The founders are ex-Tesla engineers who worked on Cybertruck, Semi, and Cybercab, with one co-founder bringing previous propulsion and Starlink experience from SpaceX. The San Francisco-based company has raised early-stage funding from Y Combinator alongside Afore, Weekend Fund, Theory Forge, and angel investors from OpenAI and Tesla.
Fort is a screenless wristband that automatically tracks reps, velocity, range of motion, and proximity to failure. Its companion app displays session scores, per-muscle volume breakdowns, time under tension, rep velocity, rest times, and rep cadence — the kind of granular strength data that previously required expensive gym equipment or manual logging.
The device breaks sessions down by muscle group, showing whether each one received maintenance, growth, or overload stimulus.
Beyond the gym, Fort tracks sleep, stress, HRV, and cardio throughout the day. The charging case doubles as an external motion sensor that snaps onto gym equipment for enhanced lower-body tracking accuracy.

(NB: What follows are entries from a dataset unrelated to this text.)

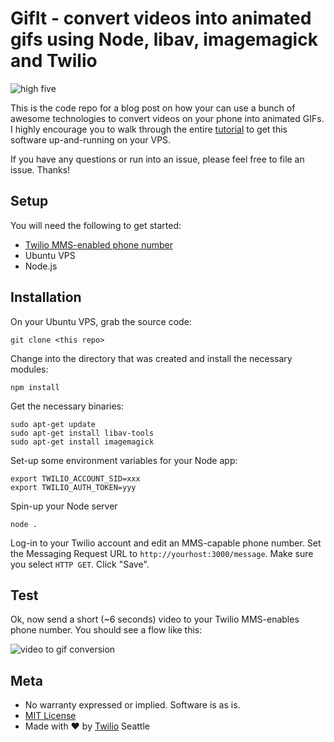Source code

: # GifIt - convert videos into animated gifs using Node, libav, imagemagick and Twilio

![high five](http://twilio.com/blog/wp-content/uploads/2014/10/highfive1.gif)

This is the code repo for a blog post on how your can use a bunch of awesome technologies to convert videos on your phone into animated GIFs. I highly encourage you to walk through the entire [tutorial](http://twilio.com/blog/2014/10/convert-videos-on-your-phone-into-animated-gifs-using-node-libav-and-imagemagick.html) to get this software up-and-running on your VPS.

If you have any questions or run into an issue, please feel free to file an issue. Thanks!

## Setup

You will need the following to get started:

* [Twilio MMS-enabled phone number](https://www.twilio.com/mms)
* Ubuntu VPS
* Node.js

## Installation

On your Ubuntu VPS, grab the source code:

`git clone <this repo>`

Change into the directory that was created and install the necessary modules:

`npm install`

Get the necessary binaries:

```
sudo apt-get update
sudo apt-get install libav-tools
sudo apt-get install imagemagick
```

Set-up some environment variables for your Node app:

```
export TWILIO_ACCOUNT_SID=xxx
export TWILIO_AUTH_TOKEN=yyy
```

Spin-up your Node server

`node .`

Log-in to your Twilio account and edit an MMS-capable phone number. Set the Messaging Request URL to `http://yourhost:3000/message`. Make sure you select `HTTP GET`. Click "Save".

## Test

Ok, now send a short (~6 seconds) video to your Twilio MMS-enables phone number. You should see a flow like this:

![video to gif conversion](https://www.twilio.com/blog/wp-content/uploads/2014/10/2014-10-06-13.30.31-e1412894761114.png)


## Meta 

* No warranty expressed or implied.  Software is as is.
* [MIT License](http://www.opensource.org/licenses/mit-license.html)
* Made with ♥ by [Twilio](http://www.twilio.com) Seattle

The screenless design is intentional — no distracting notifications during workouts. The focus is purely on capturing movement data and delivering insights through the app afterward.
Every major wearable — Apple Watch, Whoop, Oura — excels at tracking running, cycling, and recovery. But strength training has been largely ignored because detecting whether someone is doing a bench press, overhead press, or bicep curl from wrist motion alone requires sophisticated ML models.
Fort is available for pre-order at $289, with a retail price of $349 and shipping expected in Q3 2026.